Been reading the NASB and I am really enjoying it! It's an excellent version thus far. A little confused at the wording of this passage in Acts though "33 But when they heard this, they were cut to the quick and intended to kill them"(NASB)
"Act 5:33 When they heard that, they were cut to the heart, and took counsel to slay them." (KJV)
Never heard this term "cut to the quick" before? Can anyone explain this?


----------



## VictorBravo (May 22, 2015)

Slice someone deeply, like to the bone.

I'm surprised it is no longer a common idiom. Last century (as in 20 years ago), you'd hear it all the time.

"Quick" means (or at least used to mean) something essential or sensitive.


----------



## God'sElectSaint (May 22, 2015)

VictorBravo said:


> Slice someone deeply, like to the bone.
> 
> I'm surprised it is no longer a common idiom. Last century (as in 20 years ago), you'd hear it all the time.
> 
> "Quick" means (or at least used to mean) something essential or sensitive.



Oh okay, cool. Yeah the NASB has some interesting translations. I like a lot of 'em. Here's another one that kinda struck me as different "1 Tim 4:7 But have nothing to do with worldly fables fit only for old women." Not that it's wrong I guess I am just used to the KJV "old wives fables" But I think the NASB is a great addition to my studies.
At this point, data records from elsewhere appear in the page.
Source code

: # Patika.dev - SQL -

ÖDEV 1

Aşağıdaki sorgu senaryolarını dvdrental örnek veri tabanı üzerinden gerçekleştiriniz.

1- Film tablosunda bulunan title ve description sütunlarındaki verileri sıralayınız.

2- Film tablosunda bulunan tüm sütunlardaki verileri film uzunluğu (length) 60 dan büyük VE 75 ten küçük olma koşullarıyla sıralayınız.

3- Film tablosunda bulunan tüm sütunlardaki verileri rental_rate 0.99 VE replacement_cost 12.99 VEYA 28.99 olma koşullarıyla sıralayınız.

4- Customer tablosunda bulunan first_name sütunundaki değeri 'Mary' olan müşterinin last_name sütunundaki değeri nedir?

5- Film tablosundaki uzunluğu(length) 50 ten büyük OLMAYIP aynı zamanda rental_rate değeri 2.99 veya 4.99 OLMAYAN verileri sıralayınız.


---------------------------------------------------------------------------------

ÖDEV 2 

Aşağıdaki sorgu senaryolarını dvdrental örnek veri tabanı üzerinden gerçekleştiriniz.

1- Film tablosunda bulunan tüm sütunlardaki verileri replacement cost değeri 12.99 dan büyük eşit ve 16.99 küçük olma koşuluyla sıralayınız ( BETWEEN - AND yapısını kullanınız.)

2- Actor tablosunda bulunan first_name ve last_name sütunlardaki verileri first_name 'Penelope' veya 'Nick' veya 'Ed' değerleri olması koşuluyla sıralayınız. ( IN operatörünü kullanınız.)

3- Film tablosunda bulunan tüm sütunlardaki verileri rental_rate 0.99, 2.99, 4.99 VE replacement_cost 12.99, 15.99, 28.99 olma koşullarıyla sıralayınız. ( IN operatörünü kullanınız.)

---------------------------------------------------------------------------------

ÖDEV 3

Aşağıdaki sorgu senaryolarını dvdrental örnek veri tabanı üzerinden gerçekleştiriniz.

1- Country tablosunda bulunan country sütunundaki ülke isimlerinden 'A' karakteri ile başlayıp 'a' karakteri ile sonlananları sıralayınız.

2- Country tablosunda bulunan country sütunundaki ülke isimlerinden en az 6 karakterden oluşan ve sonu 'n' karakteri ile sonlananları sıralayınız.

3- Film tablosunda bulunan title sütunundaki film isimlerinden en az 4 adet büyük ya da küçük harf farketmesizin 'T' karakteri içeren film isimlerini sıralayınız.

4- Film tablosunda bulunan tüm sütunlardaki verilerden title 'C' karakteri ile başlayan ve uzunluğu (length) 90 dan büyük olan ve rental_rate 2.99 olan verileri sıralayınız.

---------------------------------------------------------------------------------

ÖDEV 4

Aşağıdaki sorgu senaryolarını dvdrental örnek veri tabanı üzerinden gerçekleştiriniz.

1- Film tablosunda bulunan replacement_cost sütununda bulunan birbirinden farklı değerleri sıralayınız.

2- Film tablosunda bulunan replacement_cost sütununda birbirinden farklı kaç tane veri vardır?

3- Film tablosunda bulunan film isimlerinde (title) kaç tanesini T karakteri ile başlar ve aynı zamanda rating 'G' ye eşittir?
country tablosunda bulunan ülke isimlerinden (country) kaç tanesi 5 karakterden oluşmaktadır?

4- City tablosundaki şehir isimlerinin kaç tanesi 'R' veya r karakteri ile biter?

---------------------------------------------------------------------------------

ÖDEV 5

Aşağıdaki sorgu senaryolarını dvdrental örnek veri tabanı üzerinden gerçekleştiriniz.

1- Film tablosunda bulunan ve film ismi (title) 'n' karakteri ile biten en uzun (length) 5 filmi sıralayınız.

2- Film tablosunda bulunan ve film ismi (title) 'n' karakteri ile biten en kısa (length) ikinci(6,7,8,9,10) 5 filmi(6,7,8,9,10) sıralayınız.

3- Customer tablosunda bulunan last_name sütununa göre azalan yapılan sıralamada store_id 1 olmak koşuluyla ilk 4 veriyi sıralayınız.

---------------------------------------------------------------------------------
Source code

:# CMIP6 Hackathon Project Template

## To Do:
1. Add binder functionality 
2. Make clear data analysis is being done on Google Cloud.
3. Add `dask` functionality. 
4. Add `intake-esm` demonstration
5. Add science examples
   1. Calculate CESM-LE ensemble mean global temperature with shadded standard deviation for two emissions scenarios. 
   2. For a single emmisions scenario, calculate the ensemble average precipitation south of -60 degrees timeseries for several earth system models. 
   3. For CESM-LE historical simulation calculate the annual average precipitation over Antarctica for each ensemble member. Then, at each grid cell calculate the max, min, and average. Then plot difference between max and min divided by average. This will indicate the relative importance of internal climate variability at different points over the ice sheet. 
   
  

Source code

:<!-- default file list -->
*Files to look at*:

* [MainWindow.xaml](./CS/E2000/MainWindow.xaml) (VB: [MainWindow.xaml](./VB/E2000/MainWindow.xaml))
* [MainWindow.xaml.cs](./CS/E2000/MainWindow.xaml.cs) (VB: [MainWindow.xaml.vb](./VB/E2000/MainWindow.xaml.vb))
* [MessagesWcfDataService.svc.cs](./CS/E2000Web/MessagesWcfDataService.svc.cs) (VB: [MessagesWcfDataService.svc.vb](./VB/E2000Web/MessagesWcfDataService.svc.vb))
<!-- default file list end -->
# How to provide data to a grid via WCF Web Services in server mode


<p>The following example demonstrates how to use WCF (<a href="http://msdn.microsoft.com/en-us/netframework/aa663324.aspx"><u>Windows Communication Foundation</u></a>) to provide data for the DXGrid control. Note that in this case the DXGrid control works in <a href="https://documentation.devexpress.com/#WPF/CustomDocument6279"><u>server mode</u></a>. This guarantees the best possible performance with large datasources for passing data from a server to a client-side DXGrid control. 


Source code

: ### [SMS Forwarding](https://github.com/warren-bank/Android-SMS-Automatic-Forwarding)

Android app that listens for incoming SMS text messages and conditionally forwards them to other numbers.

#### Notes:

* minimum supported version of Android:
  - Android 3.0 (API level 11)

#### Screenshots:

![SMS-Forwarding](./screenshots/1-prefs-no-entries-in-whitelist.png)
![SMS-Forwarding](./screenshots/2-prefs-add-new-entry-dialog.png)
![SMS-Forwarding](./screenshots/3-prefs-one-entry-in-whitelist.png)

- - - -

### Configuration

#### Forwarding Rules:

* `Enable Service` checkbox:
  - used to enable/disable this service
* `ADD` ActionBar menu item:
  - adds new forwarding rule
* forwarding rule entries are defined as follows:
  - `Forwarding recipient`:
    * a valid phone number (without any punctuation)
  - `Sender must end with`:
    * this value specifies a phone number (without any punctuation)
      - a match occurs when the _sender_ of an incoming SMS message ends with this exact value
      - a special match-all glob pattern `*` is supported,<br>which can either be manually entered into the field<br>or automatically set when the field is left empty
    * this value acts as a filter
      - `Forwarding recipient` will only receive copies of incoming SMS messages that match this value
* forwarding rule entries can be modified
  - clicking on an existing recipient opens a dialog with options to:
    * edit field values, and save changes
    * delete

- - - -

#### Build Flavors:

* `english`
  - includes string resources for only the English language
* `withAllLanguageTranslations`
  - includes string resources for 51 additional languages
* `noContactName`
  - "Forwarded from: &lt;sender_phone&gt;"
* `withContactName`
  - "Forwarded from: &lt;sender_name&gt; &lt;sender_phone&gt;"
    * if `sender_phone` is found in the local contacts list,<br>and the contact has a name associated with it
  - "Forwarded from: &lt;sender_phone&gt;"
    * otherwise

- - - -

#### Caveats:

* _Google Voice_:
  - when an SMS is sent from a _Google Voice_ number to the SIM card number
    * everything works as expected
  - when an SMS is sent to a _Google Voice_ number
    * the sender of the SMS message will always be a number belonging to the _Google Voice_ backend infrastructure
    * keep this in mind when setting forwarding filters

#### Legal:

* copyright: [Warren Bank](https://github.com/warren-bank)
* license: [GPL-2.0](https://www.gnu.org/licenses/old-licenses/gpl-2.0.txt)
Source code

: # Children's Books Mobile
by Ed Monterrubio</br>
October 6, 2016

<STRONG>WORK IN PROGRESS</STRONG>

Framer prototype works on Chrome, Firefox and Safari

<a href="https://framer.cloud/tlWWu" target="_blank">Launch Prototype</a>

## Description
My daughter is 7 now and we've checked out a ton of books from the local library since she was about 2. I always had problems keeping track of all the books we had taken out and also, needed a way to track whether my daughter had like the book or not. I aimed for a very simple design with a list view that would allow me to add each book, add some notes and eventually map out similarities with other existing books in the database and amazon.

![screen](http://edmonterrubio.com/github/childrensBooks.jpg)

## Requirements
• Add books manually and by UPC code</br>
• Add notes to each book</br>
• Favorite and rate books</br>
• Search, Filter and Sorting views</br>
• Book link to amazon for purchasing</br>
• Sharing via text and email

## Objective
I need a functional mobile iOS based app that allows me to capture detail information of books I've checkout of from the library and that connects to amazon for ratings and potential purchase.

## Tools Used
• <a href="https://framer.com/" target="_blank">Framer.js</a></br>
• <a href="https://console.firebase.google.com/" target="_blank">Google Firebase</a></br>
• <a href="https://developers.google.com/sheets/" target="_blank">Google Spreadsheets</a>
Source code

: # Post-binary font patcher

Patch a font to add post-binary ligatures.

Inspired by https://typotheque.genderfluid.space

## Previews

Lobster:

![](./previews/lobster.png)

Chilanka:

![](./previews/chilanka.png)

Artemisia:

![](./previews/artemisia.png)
I like using it in conjunction with the King James because they are both very literal and to get a perspective of both text-types.


----------



## DMcFadden (May 22, 2015)

Vic got the meaning right. Nowadays (another older expression we 60 somethings use), you will most often hear "cut to the quick" in terms of clipping a dogs claws. 



> Light colored claws are easier to cut than dark claws as the blood vessels and nerves that supply the claw, called the quick, are easier to see.
> toenail including labeled quick and line designating area to cut	Cut the claw to within approximately 2 millimeters of the quick.



I still use the term in the sense the NASB does.


----------



## Peairtach (May 23, 2015)

I suppose "the quick" is the living part of the toenail or fingernail, as "the quick and the dead" means "the living and the dead".

Sent from my HTC Wildfire using Tapatalk 2


----------



## Pilgrim (May 23, 2015)

God'sElectSaint said:


> VictorBravo said:
> 
> 
> > Slice someone deeply, like to the bone.
> ...



At times it appears that the NASB translators strained at synonyms in order to differentiate the translation from the RSV in those places. (However in this case the RSV and ESV simply have "enraged." The NKJV has "furious" with "cut to the quick" in the margin.) Since the ESV is a light revision of the RSV (which conservatives largely rejected) this explains why the ESV often has more familiar wording even though the NASB is generally considered to be more literal. But sometimes different wording can help you think deeper about a passage that you may have read many times before.


----------



## VictorBravo (May 23, 2015)

This thread caused me to reflect: the modern translations have to worry about adapting to ever-changing idioms. The AV (KJV), on the other hand, established idioms that have been with us for centuries.

Bible Phrases - a list of everyday phrases that come from the Bible. - meaning and origin.


----------



## God'sElectSaint (May 23, 2015)

Pilgrim said:


> God'sElectSaint said:
> 
> 
> > VictorBravo said:
> ...



Yeah it does. I am enjoying it actually. The NASB is a little different for me, a nice translation though. I am usually a AV and sometimes NKJV guy so I am more familiar with those.


----------